— Кэйт, я не могу этого сделать! Пожалуйста, не просите меня об этом!
— В семье больше никого нет, кто мог бы поехать.
Это было все, что она сказала, и это был конец спора. Я принадлежу этой семье, и я знаю это. Несколько слов — и я могла бы сбросить с себя этот груз, но тогда я навсегда лишилась бы семьи.
Жалкий вид Ларри угнетал и раздражал меня. Юнис со слезами на глазах подошла попрощаться.
— Постарайтесь образумить ее. Она погибнет, а мы никогда не отмоемся от позора. Скажите ей, что если она сразу вернется домой, то мы… — она не договорила, смутившись.
— Простите ее? По-моему, Розе не нужно прощение.
В последний момент подошел Том, чтобы пожелать мне хорошего путешествия.
— Это ты должен был ехать, а не я, — сказала я ему.
— Я не поеду. Я столько натерпелся. Скажи ей, Эмми, — нет, ничего не говори! Ничего! Скажи, что Том ничего ей не передает.

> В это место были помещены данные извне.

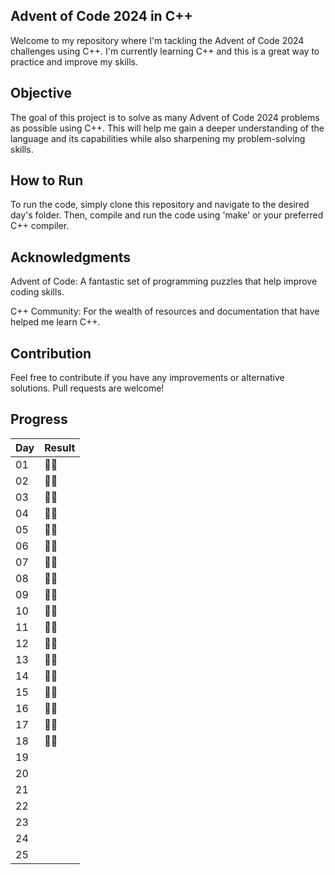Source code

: ## Advent of Code 2024 in C++
Welcome to my repository where I'm tackling the Advent of Code 2024 challenges using C++. I'm currently learning C++ and this is a great way to practice and improve my skills.

## Objective
The goal of this project is to solve as many Advent of Code 2024 problems as possible using C++. This will help me gain a deeper understanding of the language and its capabilities while also sharpening my problem-solving skills.

## How to Run
To run the code, simply clone this repository and navigate to the desired day's folder. Then, compile and run the code using 'make' or your preferred C++ compiler.

## Acknowledgments
Advent of Code: A fantastic set of programming puzzles that help improve coding skills.

C++ Community: For the wealth of resources and documentation that have helped me learn C++.

## Contribution
Feel free to contribute if you have any improvements or alternative solutions. Pull requests are welcome!

## Progress
| Day | Result|
| - | - |
| 01 | :star2::star2: |
| 02 | :star2::star2: |
| 03 | :star2::star2: |
| 04 | :star2::star2: |
| 05 | :star2::star2: |
| 06 | :star2::star2: |
| 07 | :star2::star2: |
| 08 | :star2::star2: |
| 09 | :star2::star2: |
| 10 | :star2::star2: |
| 11 | :star2::star2: |
| 12 | :star2::star2: |
| 13 | :star2::star2: |
| 14 | :star2::star2: |
| 15 | :star2::star2: |
| 16 | :star2::star2: |
| 17 | :star2::star2: |
| 18 | :star2::star2: |
| 19 |  |
| 20 |  |
| 21 |  |
| 22 |  |
| 23 |  |
| 24 |  |
| 25 |  |
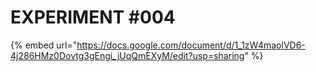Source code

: # EXPERIMENT #004

{% embed url="https://docs.google.com/document/d/1_1zW4maolVD6-4j286HMz0Dovtg3gEngi_jUqQmEXyM/edit?usp=sharing" %}
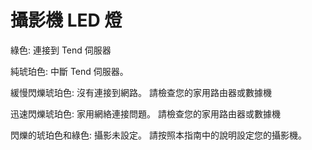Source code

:# 攝影機 LED 燈

綠色: 連接到 Tend 伺服器

純琥珀色: 中斷 Tend 伺服器。

緩慢閃爍琥珀色: 沒有連接到網路。 請檢查您的家用路由器或數據機

迅速閃爍琥珀色: 家用網絡連接問題。 請檢查您的家用路由器或數據機

閃爍的琥珀色和綠色: 攝影未設定。 請按照本指南中的說明設定您的攝影機。

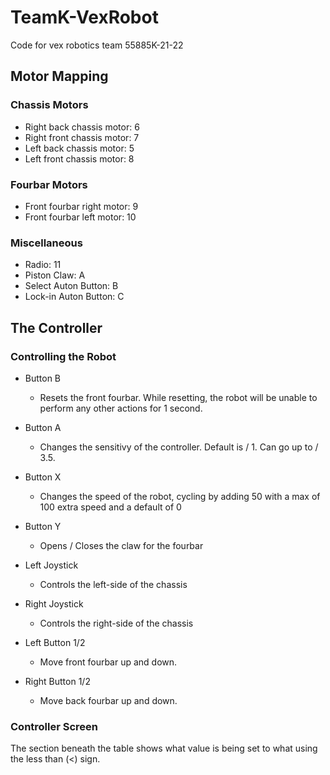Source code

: 
#  TeamK-VexRobot

Code for vex robotics team 55885K-21-22

  

## Motor Mapping

### Chassis Motors
* Right back chassis motor: 6
* Right front chassis motor: 7
* Left back chassis motor: 5
* Left front chassis motor: 8

### Fourbar Motors
* Front fourbar right motor: 9
* Front fourbar left motor: 10


### Miscellaneous
* Radio: 11
* Piston Claw: A
* Select Auton Button: B
* Lock-in Auton Button: C


##  The Controller

### Controlling the Robot
* Button B

    * Resets the front fourbar. While resetting, the robot will be unable to perform any other actions for 1 second.
* Button A

    * Changes the sensitivy of the controller. Default is / 1. Can go up to / 3.5.
* Button X

    * Changes the speed of the robot, cycling by adding 50 with a max of 100 extra speed and a default of 0
* Button Y

    * Opens / Closes the claw for the fourbar
* Left Joystick

    * Controls the left-side of the chassis
* Right Joystick

    * Controls the right-side of the chassis
* Left Button 1/2

    * Move front fourbar up and down.
* Right Button 1/2

    * Move back fourbar up and down.

### Controller Screen
The section beneath the table shows what value is being set to what using the less than (<) sign.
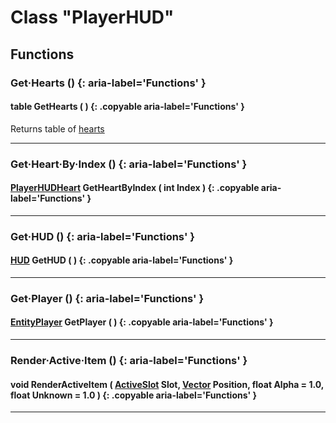# Class "PlayerHUD"

## Functions

### Get·Hearts () {: aria-label='Functions' }
#### table GetHearts ( ) {: .copyable aria-label='Functions' }
Returns table of [hearts](PlayerHUDHeart.md)

___
### Get·Heart·By·Index () {: aria-label='Functions' }
#### [PlayerHUDHeart](PlayerHUDHeart.md) GetHeartByIndex ( int Index ) {: .copyable aria-label='Functions' }

___
### Get·HUD () {: aria-label='Functions' }
#### [HUD](HUD.md) GetHUD ( ) {: .copyable aria-label='Functions' }

___

### Get·Player () {: aria-label='Functions' }
#### [EntityPlayer](https://wofsauge.github.io/IsaacDocs/rep/EntityPlayer.html) GetPlayer ( ) {: .copyable aria-label='Functions' }

___
### Render·Active·Item () {: aria-label='Functions' }
#### void RenderActiveItem ( [ActiveSlot](https://wofsauge.github.io/IsaacDocs/rep/enums/ActiveSlot.html) Slot, [Vector](https://wofsauge.github.io/IsaacDocs/rep/Vector.html) Position, float Alpha = 1.0, float Unknown = 1.0 ) {: .copyable aria-label='Functions' }

___
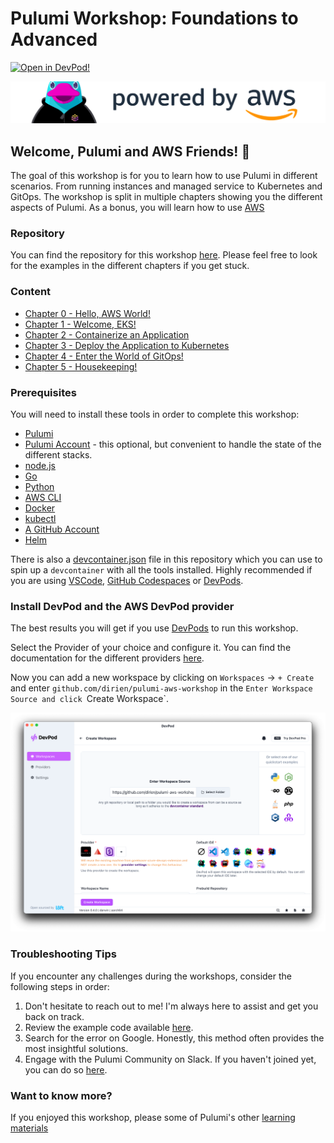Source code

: # Pulumi Workshop: Foundations to Advanced

[![Open in DevPod!](https://devpod.sh/assets/open-in-devpod.svg)](https://devpod.sh/open#https://github.com/dirien/pulumi-aws-workshop)

<img src="img/main.png">

## Welcome, Pulumi and AWS Friends! 👋

The goal of this workshop is for you to learn how to use Pulumi in different scenarios. From running instances and
managed service to Kubernetes and GitOps. The workshop is split in multiple chapters showing you the different aspects
of Pulumi. As a bonus, you will learn how to use [AWS](https://aws.amazon.com)

### Repository

You can find the repository for this workshop [here](https://github.com/dirien/pulumi-aws-workshop). Please feel
free to look for the examples in the different chapters if you get stuck.

### Content

- [Chapter 0 - Hello, AWS World!](./00-hello-aws-world.md)
- [Chapter 1 - Welcome, EKS!](./01-eks-cluster-setup.md)
- [Chapter 2 - Containerize an Application](./02-app.md)
- [Chapter 3 - Deploy the Application to Kubernetes](./03-simple-deploy-app.md)
- [Chapter 4 - Enter the World of GitOps!](./04-argocd-setup.md)
- [Chapter 5 - Housekeeping!](./05-housekeeping.md)

### Prerequisites

You will need to install these tools in order to complete this workshop:

- [Pulumi](https://www.pulumi.com/docs/get-started/install/)
- [Pulumi Account](https://app.pulumi.com/signup) - this optional, but convenient to handle the state of the different
  stacks.
- [node.js](https://nodejs.org/en/download/)
- [Go](https://golang.org/doc/install)
- [Python](https://www.python.org/downloads/)
- [AWS CLI](https://docs.aws.amazon.com/cli/latest/userguide/getting-started-install.html)
- [Docker](https://docs.docker.com/get-docker/)
- [kubectl](https://kubernetes.io/docs/tasks/tools/)
- [A GitHub Account](https://github.com/signup)
- [Helm](https://helm.sh/docs/intro/install/)

There is also a [devcontainer.json](.devcontainer/devcontainer.json) file in this repository which you can use to spin
up a `devcontainer` with all the tools installed. Highly recommended if you are
using [VSCode](https://code.visualstudio.com/docs/devcontainers/containers), [GitHub Codespaces](https://docs.github.com/en/codespaces/overview)
or
[DevPods](https://devpod.sh).

### Install DevPod and the AWS DevPod provider

The best results you will get if you use [DevPods](https://devpod.sh) to run this workshop.

Select the Provider of your choice and configure it. You can find the documentation for the different
providers [here](https://devpod.sh/docs/managing-providers/add-provider).

Now you can add a new workspace by clicking on `Workspaces` -> `+ Create` and
enter `github.com/dirien/pulumi-aws-workshop` in the `Enter Workspace Source and click `Create Workspace`.

<img src="img/devpod_add_workspace.png">

### Troubleshooting Tips

If you encounter any challenges during the workshops, consider the following steps in order:

1. Don't hesitate to reach out to me! I'm always here to assist and get you back on track.
1. Review the example code available [here](https://github.com/dirien/pulumi-aws-workshop).
1. Search for the error on Google. Honestly, this method often provides the most insightful solutions.
1. Engage with the Pulumi Community on Slack. If you haven't joined yet, you can do
   so [here](https://slack.pulumi.com/).

### Want to know more?

If you enjoyed this workshop, please some of Pulumi's other [learning materials](https://www.pulumi.com/learn/)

Он развернулся и быстро зашагал прочь. Юнис запричитала низким от горя голосом:
— Не понимаю! — сказала она. — Не понимаю, зачем все это!
II
Так через семь лет я вернулась в Лэнгли Даунс.
Грубые побеленные стены, широкая веранда, тяжелый запах роз — все осталось таким же. Но я стала другой. Я смотрела на дом с неприятным чувством узнавания. Я поняла теперь, что не забыла сонную тишину вечеров — она сохранялась в моем сердце все эти годы, как и вид безмятежных просторов. Я вернулась к тому, что любила.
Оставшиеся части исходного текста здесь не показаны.